By Silvia Martelli
A display of leadership solidarity marking a century since the end of World War I turned into a public exercise of isolation. Although during previous meetings with Emmanuel Macron, Donald Trump has managed to come across as friendly, on the celebration of the Armistice Day – held in Paris on November 11 – the US president looked apathetic all the way through.
As almost 70 world leaders walked down the Champs Élysées in a phalanx, The Donald opted for the comforts of his limousine. He then sat glumly throughout the ceremony, which Macron seized as an opportunity to reinforce his complete rejection of nationalism. The implicit references to some of the US president’s claims were multiple – there were no doubts about who Macron was referring to when stating that “patriotism is the antithesis of nationalism” and that “nationalism is inherently treasonous”.
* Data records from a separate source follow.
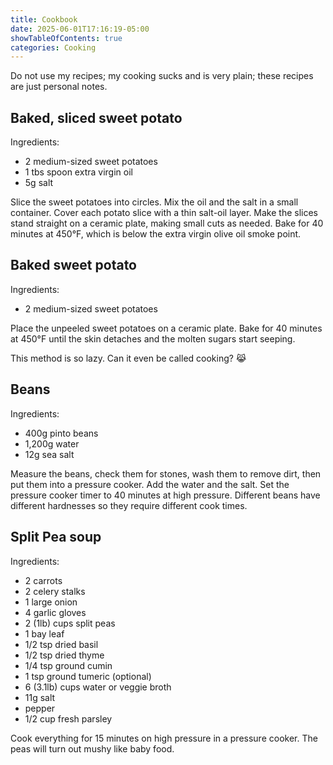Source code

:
 ```yaml
---
title: Cookbook
date: 2025-06-01T17:16:19-05:00
showTableOfContents: true
categories: Cooking
---
```


Do not use my recipes; my cooking sucks and is very plain; these recipes are
just personal notes.

## Baked, sliced sweet potato

Ingredients:

- 2 medium-sized sweet potatoes
- 1 tbs spoon extra virgin oil
- 5g salt

Slice the sweet potatoes into circles.
Mix the oil and the salt in a small container.
Cover each potato slice with a thin salt-oil layer.
Make the slices stand straight on a ceramic plate, making small cuts as needed.
Bake for 40 minutes at 450°F, which is below the extra virgin olive oil smoke point.

## Baked sweet potato

Ingredients:

- 2 medium-sized sweet potatoes

Place the unpeeled sweet potatoes on a ceramic plate. 
Bake for 40 minutes at 450°F until the skin detaches and the molten sugars start
seeping.

This method is so lazy. Can it even be called cooking? :joy_cat:

## Beans

Ingredients:

- 400g pinto beans
- 1,200g water
- 12g sea salt

Measure the beans, check them for stones, wash them to remove dirt, then put
them into a pressure cooker. Add the water and the salt. Set the pressure cooker
timer to 40 minutes at high pressure. Different beans have different hardnesses
so they require different cook times.

## Split Pea soup

Ingredients:

- 2 carrots
- 2 celery stalks
- 1 large onion
- 4 garlic gloves
- 2 (1lb) cups split peas
- 1 bay leaf
- 1/2 tsp dried basil
- 1/2 tsp dried thyme
- 1/4 tsp ground cumin
- 1 tsp ground tumeric (optional)
- 6 (3.1lb) cups water or veggie broth
- 11g salt
- pepper
- 1/2 cup fresh parsley

Cook everything for 15 minutes on high pressure in a pressure cooker. The peas
will turn out mushy like baby food.

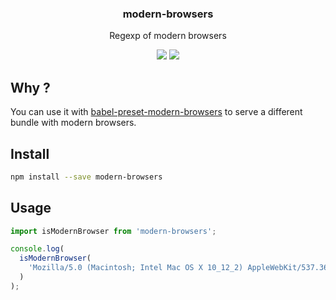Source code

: <h3 align="center">
  modern-browsers
</h3>

<p align="center">
  Regexp of modern browsers
</p>

<p align="center">
  <a href="https://npmjs.org/package/modern-browsers"><img src="https://img.shields.io/npm/v/modern-browsers.svg?style=flat-square"></a>
  <a href="https://codecov.io/gh/christophehurpeau/modern-browsers"><img src="https://img.shields.io/codecov/c/github/christophehurpeau/modern-browsers/master.svg?style=flat-square"></a>
</p>

## Why ?

You can use it with [babel-preset-modern-browsers](https://www.npmjs.com/package/babel-preset-modern-browsers) to serve a different bundle with modern browsers.

## Install

```bash
npm install --save modern-browsers
```

## Usage

```js
import isModernBrowser from 'modern-browsers';

console.log(
  isModernBrowser(
    'Mozilla/5.0 (Macintosh; Intel Mac OS X 10_12_2) AppleWebKit/537.36 (KHTML, like Gecko) Chrome/56.0.2924.76 Safari/537.36'
  )
);
```
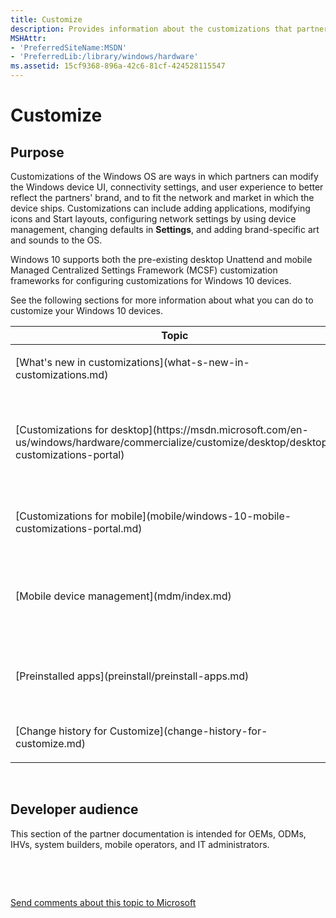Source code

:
 ```yaml
---
title: Customize
description: Provides information about the customizations that partners can use to modify the UI and user experience to better reflect the partners' brand, and to incorporate brand elements and fit the market in which the device will ship.
MSHAttr:
- 'PreferredSiteName:MSDN'
- 'PreferredLib:/library/windows/hardware'
ms.assetid: 15cf9368-896a-42c6-81cf-424528115547
---
```


# Customize


## Purpose
Customizations of the Windows OS are ways in which partners can modify the Windows device UI, connectivity settings, and user experience to better reflect the partners' brand, and to fit the network and market in which the device ships. Customizations can include adding applications, modifying icons and Start layouts, configuring network settings by using device management, changing defaults in **Settings**, and adding brand-specific art and sounds to the OS.

Windows 10 supports both the pre-existing desktop Unattend and mobile Managed Centralized Settings Framework (MCSF) customization frameworks for configuring customizations for Windows 10 devices.

See the following sections for more information about what you can do to customize your Windows 10 devices.

<table>
<colgroup>
<col width="50%" />
<col width="50%" />
</colgroup>
<thead>
<tr class="header">
<th>Topic</th>
<th>Description</th>
</tr>
</thead>
<tbody>
<tr class="odd">
<td><p>[What's new in customizations](what-s-new-in-customizations.md)</p></td>
<td><p>Learn about the new customizations available in Windows 10, version 1703.</p></td>
</tr>
<tr class="odd">
<td><p>[Customizations for desktop](https://msdn.microsoft.com/en-us/windows/hardware/commercialize/customize/desktop/desktop-customizations-portal)</p></td>
<td><p>This section includes topics describing key tasks, as well as the reference for [Windows System Image Manager](https://msdn.microsoft.com/library/windows/hardware/dn922445) and [Unattended Windows Setup Reference](https://msdn.microsoft.com/en-us/windows/hardware/commercialize/customize/desktop/unattend/index) settings.</p></td>
</tr>
<tr class="even">
<td><p>[Customizations for mobile](mobile/windows-10-mobile-customizations-portal.md)</p></td>
<td><p>Learn about the customizations available to you if you are providing a controlled and specialized experience on a Windows device running Windows 10 Enterprise.</p>
</td>
<tr class="odd">
<td><p>[Mobile device management](mdm/index.md)</p></td>
<td><p>Windows 10 provides an enterprise management solution to help IT pros manage company security policies and business applications, while avoiding compromise of the users’ privacy on their personal phones. A built-in management component can communicate with the management server.</p></td>
</tr>
<tr class="even">
<td><p>[Preinstalled apps](preinstall/preinstall-apps.md)</p></td>
<td><p>If you're a Windows OEM or mobile operator partner, find out how you can create partner apps that you can package and configure to install during the initial device setup process. While the user is going through the initial setup process, the preinstalled apps are installed in the background.</p></td>
</tr>

<tr class="even">
<td><p>[Change history for Customize](change-history-for-customize.md)</p></td>
<td><p>Read about what topics have been created, updated, or deleted for Windows 10, build 1607.</p></td>
</tr>
</tbody>
</table>

 

## <a href="" id="developer-audience-heading"></a>Developer audience


This section of the partner documentation is intended for OEMs, ODMs, IHVs, system builders, mobile operators, and IT administrators.

 

 

[Send comments about this topic to Microsoft](mailto:wsddocfb@microsoft.com?subject=Documentation%20feedback%20%5Bwdknodes\wdknodes%5D:%20Customize%20%20RELEASE:%20%288/2/2016%29&body=%0A%0APRIVACY%20STATEMENT%0A%0AWe%20use%20your%20feedback%20to%20improve%20the%20documentation.%20We%20don't%20use%20your%20email%20address%20for%20any%20other%20purpose,%20and%20we'll%20remove%20your%20email%20address%20from%20our%20system%20after%20the%20issue%20that%20you're%20reporting%20is%20fixed.%20While%20we're%20working%20to%20fix%20this%20issue,%20we%20might%20send%20you%20an%20email%20message%20to%20ask%20for%20more%20info.%20Later,%20we%20might%20also%20send%20you%20an%20email%20message%20to%20let%20you%20know%20that%20we've%20addressed%20your%20feedback.%0A%0AFor%20more%20info%20about%20Microsoft's%20privacy%20policy,%20see%20http://privacy.microsoft.com/default.aspx. "Send comments about this topic to Microsoft")




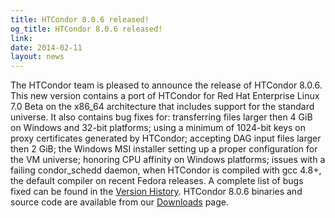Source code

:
 ```yaml
---
title: HTCondor 8.0.6 released!
og_title: HTCondor 8.0.6 released!
link: 
date: 2014-02-11
layout: news
---
```


The HTCondor team is pleased to announce the release of HTCondor 8.0.6. This new version contains a port of HTCondor for Red Hat Enterprise Linux 7.0 Beta on the x86_64 architecture that includes support for the standard universe. It also contains bug fixes for: transferring files larger then 4 GiB on Windows and 32-bit platforms; using a minimum of 1024-bit keys on proxy certificates generated by HTCondor; accepting DAG input files larger then 2 GiB; the Windows MSI installer setting up a proper configuration for the VM universe; honoring CPU affinity on Windows platforms; issues with a failing condor_schedd daemon, when HTCondor is compiled with gcc 4.8+, the default compiler on recent Fedora releases. A complete list of bugs fixed can be found in the <a href="manual/v8.0.6/10_3Stable_Release.html">Version History</a>. HTCondor 8.0.6 binaries and source code are available from our <a href="downloads/">Downloads</a> page.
As is becoming a recurrence on his foreign visits, Trump’s trip to Paris quickly turned into a series of quirks whose debates risk shadowing events of historic significance. As soon as he touched down on French territory, he posted a tweet that criticized his French host on the basis of a mangling in the US press of some of Macron’s claims, making it sound like he wanted a European army to fend off the US, China and Russia. It was not what Macron said, but Trump railed against him anyway: “very insulting,” he declared. It was a clear sign that the “America First” president was ready to chart his own course during the event. Later in the day, he cancelled a visit to a First World War cemetery in Belleau (where 2,000 US Marines were buried) due to “poor weather”. The excuse was instantly undermined by footage of Angela Merkel, Macron, Justin Trudeau and Trump’s own staff under the lightest of drizzles. In the meantime, the US president was enjoying his hotel bedroom.
The only time Trump brightened up was when Vladimir Putin (who was late for the ceremony) approached him – he then flashed a cheerful smile, in sharp contrast with the stiffening of Macron and Merkel as the leader greeted them too. The complicity between the US and Russian leaders was made even more evident by the gestures that followed the handshake: Putin gave Trump a ‘thumbs up’, shook Melania’s hand, then patted The Donald on the arm, who returned the gesture. The escalation seemed to mark the opening of the ‘other celebration’, a hymn to sovereignism – Putin and Trump, standing next to Macron and Merkel, seemed a team on their own. That was, however, nothing unexpected: French authorities had acted preventively, asking the two leaders not to arrange any meetings during the commemoration, fearing that it would overshadow the occasion. The two leaders were even kept apart at a working lunch in the Élysée Palace, as French officials switched their seats last minute. Regardless, Putin declared that he managed to have a “good talk” at the lunch.
Despite Macron and Merkel’s joint efforts to advocate for patriotism rather than nationalism (the difference between the two is subtle, yet substantial) and for international relations based upon willingness to cooperate, some hold a very different opinion of how things should be. Living examples of these are Trump and Putin, who keep interchanging almost a fatal attraction with multiple disagreements – perfectly fitting the logic of sovereignity.